Still, this is a required sacrifice because of the uniqueness of the military mission. These individuals must submit to various forms of control to be a part of such an organization. We as a nation rely on fast acting soldiers who follow orders and perform their duties to the best of their abilities. We cannot leave National Defense to someone who can’t pay their bills, we don’t want some overweight 40 year old chasing down the enemy and we won’t trust a $30 million plane to some person who has a DUI. The needs of the military are often used as grounds for sacrificing personal human rights, including privacy. The military members must submit to some form of advanced control to complete this mission. Another military aspect that is very different from the civilian world is the Judge Advocate General (JAG) and the military legal process. Both the Supreme Court and the JAG realize civilian courts are ill suited to address the disciplinary needs required by the military. Our armed forces have their own set of rules they live by and these courts often pass judgment on life decisions usually protected as personal decisions. Military courts are granted additional powers allowing punishment and discipline suited to meet their needs. Regardless of the reasons, all military members realize a loss of personal control in some form or another and submit to a military, if not social, form of control. One incident that validates increased military surveillance could be the Guantanamo Bay espionage case against an army chaplin. If this soldier truly provided protected information…

Conclusions
In 1983, the Supreme Court held in Kolender v. Lawson that the government could not require citizens to provide “credible and reliable” identification if they had committed no crime other than looking suspicious. However, the systems our nation is considering would allow such identification to occur against anyone. The Governments pursuit of newer, more efficient technology and the eager contributes of private organizations has opened the surveillance flood gates. Even though these methods are validated by September 11th and other crimes across the country, the results may affect us all. The ‘eye’ shows little discernment and its affects will influence everyone’s behaviors. As America evaluates the benefits of CCTV and considers its own widespread use, we must examine how it has affected the UK. The most obvious example is the use of CCTV in England where case studies illustrated how effectively behaviors changed. Whether or not a site was actually monitored by cameras, crime decreased. Despite these positive outcomes, we are faced with a blanket of observation that will undoubtedly affect us all. As the average criminal noticed the presence of cameras in some areas and assumed an overall presence, so would the average citizen. Not knowing who was behind the cameras creates a situation where everyone is bound to change their behavior. And with discussions about wider levels of integration, this formal control technique will change the way we lead our lives.
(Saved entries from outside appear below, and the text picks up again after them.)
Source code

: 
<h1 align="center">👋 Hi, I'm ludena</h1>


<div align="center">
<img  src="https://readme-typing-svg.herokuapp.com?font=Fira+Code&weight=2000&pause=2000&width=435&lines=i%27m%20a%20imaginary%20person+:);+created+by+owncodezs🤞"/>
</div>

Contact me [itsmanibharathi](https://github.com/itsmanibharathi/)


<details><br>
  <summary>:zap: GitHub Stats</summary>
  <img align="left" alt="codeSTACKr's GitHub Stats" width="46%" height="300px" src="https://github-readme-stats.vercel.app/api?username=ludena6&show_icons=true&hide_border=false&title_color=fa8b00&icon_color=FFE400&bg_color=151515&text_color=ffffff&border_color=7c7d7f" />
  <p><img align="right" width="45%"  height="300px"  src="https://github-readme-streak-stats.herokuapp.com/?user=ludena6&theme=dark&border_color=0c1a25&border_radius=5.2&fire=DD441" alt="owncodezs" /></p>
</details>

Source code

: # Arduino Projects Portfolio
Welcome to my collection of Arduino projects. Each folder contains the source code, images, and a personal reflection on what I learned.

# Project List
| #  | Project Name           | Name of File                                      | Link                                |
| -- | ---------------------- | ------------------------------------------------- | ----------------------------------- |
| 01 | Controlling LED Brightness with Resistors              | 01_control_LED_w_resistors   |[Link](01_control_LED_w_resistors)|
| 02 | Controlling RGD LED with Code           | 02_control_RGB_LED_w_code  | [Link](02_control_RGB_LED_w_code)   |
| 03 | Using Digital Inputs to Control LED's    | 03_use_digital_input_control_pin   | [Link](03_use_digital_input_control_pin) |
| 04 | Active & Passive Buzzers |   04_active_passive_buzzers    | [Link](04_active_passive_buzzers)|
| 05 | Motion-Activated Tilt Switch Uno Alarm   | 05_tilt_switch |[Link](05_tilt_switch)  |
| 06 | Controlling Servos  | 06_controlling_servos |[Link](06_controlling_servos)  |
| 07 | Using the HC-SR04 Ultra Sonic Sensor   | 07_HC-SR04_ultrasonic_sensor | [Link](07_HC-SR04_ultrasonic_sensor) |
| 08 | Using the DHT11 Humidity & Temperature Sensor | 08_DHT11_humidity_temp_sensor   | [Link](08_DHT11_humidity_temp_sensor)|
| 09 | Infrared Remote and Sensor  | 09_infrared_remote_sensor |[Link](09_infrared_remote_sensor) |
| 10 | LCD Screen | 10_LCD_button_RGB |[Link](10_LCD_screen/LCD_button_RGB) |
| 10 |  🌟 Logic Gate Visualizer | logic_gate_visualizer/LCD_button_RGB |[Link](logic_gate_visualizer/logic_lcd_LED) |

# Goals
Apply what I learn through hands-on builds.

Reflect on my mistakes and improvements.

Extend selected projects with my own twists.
As stated, more progressive technologies are being pursued from a variety of angles. Most notably, governments around the world are stepping up research into surveillance methods. This situation is only compounded by the growing number of businesses exploring cutting-edge surveillance techniques. We now have funding for research and development from multiple levels leading us into uncharted territory. It appears, at our current pace, there will be few if any facets of our lives free from surveillance. The ramifications of this interest will limit people from making decision without first considering what penalties may be levied against them. However, forms of social control such as this are not all bad. As shown in the military discussion, our nation needs higher levels of surveillance to protect our national security. In fact, without this increased supervision for our military personnel, our nation might not be the superpower it is today. Still, I would maintain that our current attitudes expose us to many reckless situations. Surveillance has its place but it does not belong in every aspect of our daily lives. Without the freedom emphasized by our Constitution our society would begin to resemble a Communist society.